- [Data under study]

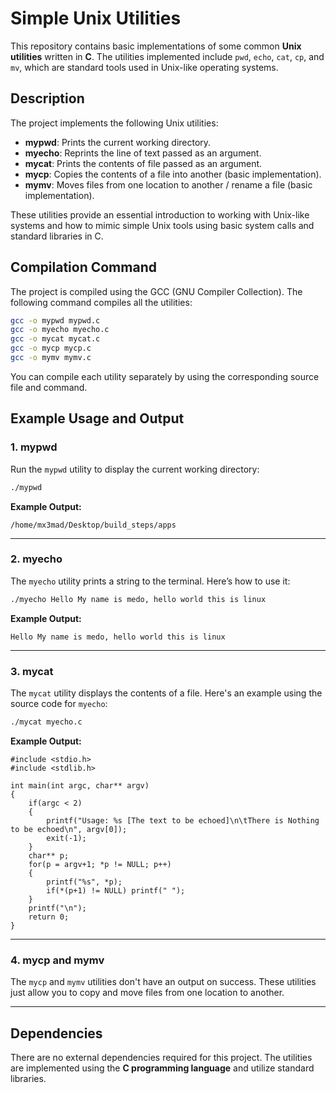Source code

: # Simple Unix Utilities

This repository contains basic implementations of some common **Unix utilities** written in **C**. The utilities implemented include `pwd`, `echo`, `cat`, `cp`, and `mv`, which are standard tools used in Unix-like operating systems.

## Description

The project implements the following Unix utilities:

- **mypwd**: Prints the current working directory.
- **myecho**: Reprints the line of text passed as an argument.
- **mycat**: Prints the contents of file passed as an argument.
- **mycp**: Copies the contents of a file into another (basic implementation).
- **mymv**: Moves files from one location to another / rename a file (basic implementation).

These utilities provide an essential introduction to working with Unix-like systems and how to mimic simple Unix tools using basic system calls and standard libraries in C.

## Compilation Command

The project is compiled using the GCC (GNU Compiler Collection). The following command compiles all the utilities:

```bash
gcc -o mypwd mypwd.c
gcc -o myecho myecho.c
gcc -o mycat mycat.c
gcc -o mycp mycp.c
gcc -o mymv mymv.c
```

You can compile each utility separately by using the corresponding source file and command.

## Example Usage and Output

### 1. **mypwd**

Run the `mypwd` utility to display the current working directory:

```bash
./mypwd
```

**Example Output:**
```
/home/mx3mad/Desktop/build_steps/apps
```

---

### 2. **myecho**

The `myecho` utility prints a string to the terminal. Here’s how to use it:

```bash
./myecho Hello My name is medo, hello world this is linux
```

**Example Output:**
```
Hello My name is medo, hello world this is linux
```

---

### 3. **mycat**

The `mycat` utility displays the contents of a file. Here's an example using the source code for `myecho`:

```bash
./mycat myecho.c
```

**Example Output:**
```
#include <stdio.h>
#include <stdlib.h>

int main(int argc, char** argv)
{
    if(argc < 2)
    {
        printf("Usage: %s [The text to be echoed]\n\tThere is Nothing to be echoed\n", argv[0]);
        exit(-1);
    }
    char** p;
    for(p = argv+1; *p != NULL; p++)
    {
        printf("%s", *p);
        if(*(p+1) != NULL) printf(" ");
    }
    printf("\n");
    return 0;
}
```

---

### 4. **mycp** and **mymv**

The `mycp` and `mymv` utilities don't have an output on success. These utilities just allow you to copy and move files from one location to another.

---

## Dependencies

There are no external dependencies required for this project. The utilities are implemented using the **C programming language** and utilize standard libraries.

- [Work to be completed]
Please repeat exactly the data above from its first line to the line that contains "- **mycat**: Prints", inclusive, and leave every picture out.

- [Response]
Source code

: # Simple Unix Utilities

This repository contains basic implementations of some common **Unix utilities** written in **C**. The utilities implemented include `pwd`, `echo`, `cat`, `cp`, and `mv`, which are standard tools used in Unix-like operating systems.

## Description

The project implements the following Unix utilities:

- **mypwd**: Prints the current working directory.
- **myecho**: Reprints the line of text passed as an argument.
- **mycat**: Prints the contents of file passed as an argument.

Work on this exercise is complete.